We need spend little time in outlining the figures of these three, for he in the centre is well known to every one, and his two supporters are little known to any one. Aristarchus was a Thessalonian (Acts xx. 4), and so perhaps one of Paul’s early converts on his first journey to Europe. His purely Gentile name would not have led us to expect him to be a Jew. But we have many similar instances in the New Testament, such for instance, as the names of six of the seven deacons (Acts vii. 5), which show that the Jews of “the dispersion,” who resided in foreign countries, often bore no trace of their nationality in their names. He was with Paul in Ephesus at the time of the riot, and was one of the two whom the excited mob, in their zeal for trade and religion, dragged into the theatre, to the peril of their lives. We next find him like Tychicus, a member of the deputation which joined Paul on his voyage to Jerusalem. Whatever was the case with the other, Aristarchus was in Palestine with Paul, for we learn that he sailed with him thence (Acts xxvii. 2). Whether he kept company with Paul during all the journey we do not know.
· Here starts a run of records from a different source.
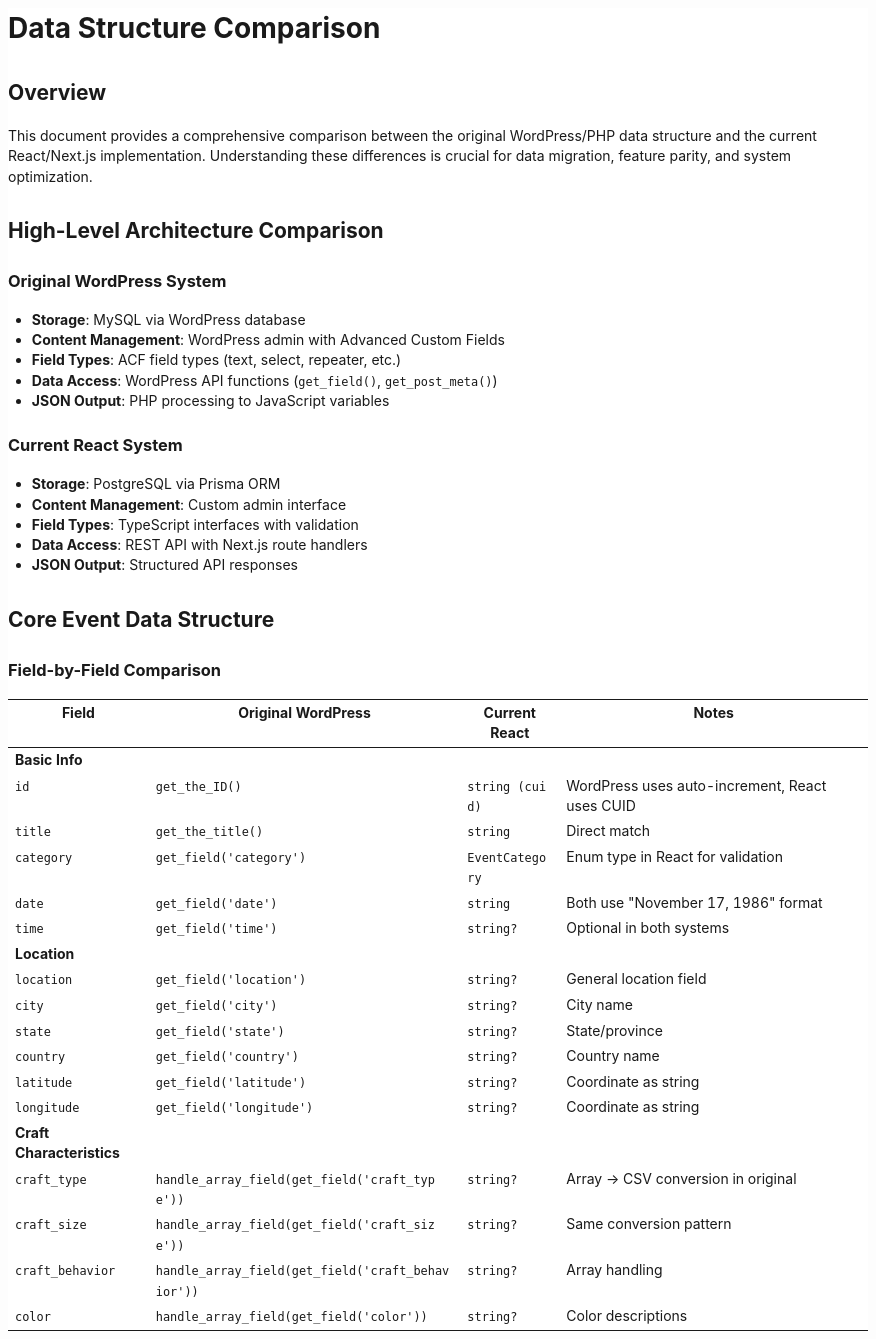 # Data Structure Comparison

## Overview

This document provides a comprehensive comparison between the original WordPress/PHP data structure and the current React/Next.js implementation. Understanding these differences is crucial for data migration, feature parity, and system optimization.

## High-Level Architecture Comparison

### Original WordPress System
- **Storage**: MySQL via WordPress database
- **Content Management**: WordPress admin with Advanced Custom Fields
- **Field Types**: ACF field types (text, select, repeater, etc.)
- **Data Access**: WordPress API functions (`get_field()`, `get_post_meta()`)
- **JSON Output**: PHP processing to JavaScript variables

### Current React System  
- **Storage**: PostgreSQL via Prisma ORM
- **Content Management**: Custom admin interface
- **Field Types**: TypeScript interfaces with validation
- **Data Access**: REST API with Next.js route handlers
- **JSON Output**: Structured API responses

## Core Event Data Structure

### Field-by-Field Comparison

| Field | Original WordPress | Current React | Notes |
|-------|-------------------|---------------|-------|
| **Basic Info** |||
| `id` | `get_the_ID()` | `string (cuid)` | WordPress uses auto-increment, React uses CUID |
| `title` | `get_the_title()` | `string` | Direct match |
| `category` | `get_field('category')` | `EventCategory` | Enum type in React for validation |
| `date` | `get_field('date')` | `string` | Both use "November 17, 1986" format |
| `time` | `get_field('time')` | `string?` | Optional in both systems |
| **Location** |||
| `location` | `get_field('location')` | `string?` | General location field |
| `city` | `get_field('city')` | `string?` | City name |
| `state` | `get_field('state')` | `string?` | State/province |
| `country` | `get_field('country')` | `string?` | Country name |
| `latitude` | `get_field('latitude')` | `string?` | Coordinate as string |
| `longitude` | `get_field('longitude')` | `string?` | Coordinate as string |
| **Craft Characteristics** |||
| `craft_type` | `handle_array_field(get_field('craft_type'))` | `string?` | Array → CSV conversion in original |
| `craft_size` | `handle_array_field(get_field('craft_size'))` | `string?` | Same conversion pattern |
| `craft_behavior` | `handle_array_field(get_field('craft_behavior'))` | `string?` | Array handling |
| `color` | `handle_array_field(get_field('color'))` | `string?` | Color descriptions |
But more [388] probably he went home to Thessalonica, and afterwards rejoined Paul at some point in his Roman captivity. At any rate here he is, standing by Paul, having drunk in his spirit, and enthusiastically devoted to him and his work.
He receives here a remarkable and honourable title, “my fellow-prisoner.” I suppose that it is to be taken literally, and that Aristarchus was, in some way, at the moment of writing, sharing Paul’s imprisonment. Now it has been often noticed that, in the Epistle to Philemon, where almost all these names re-appear, it is not Aristarchus, but Epaphras, who is honoured with this epithet; and that interchange has been explained by an ingenious supposition that Paul’s friends took it in turn to keep him company, and were allowed to live with him, on condition of submitting to the same restrictions, military guardianship, and so on. There is no positive evidence in favour of this, but it is not improbable, and, if accepted, helps to give an interesting glimpse of Paul’s prison life, and of the loyal devotion which surrounded him.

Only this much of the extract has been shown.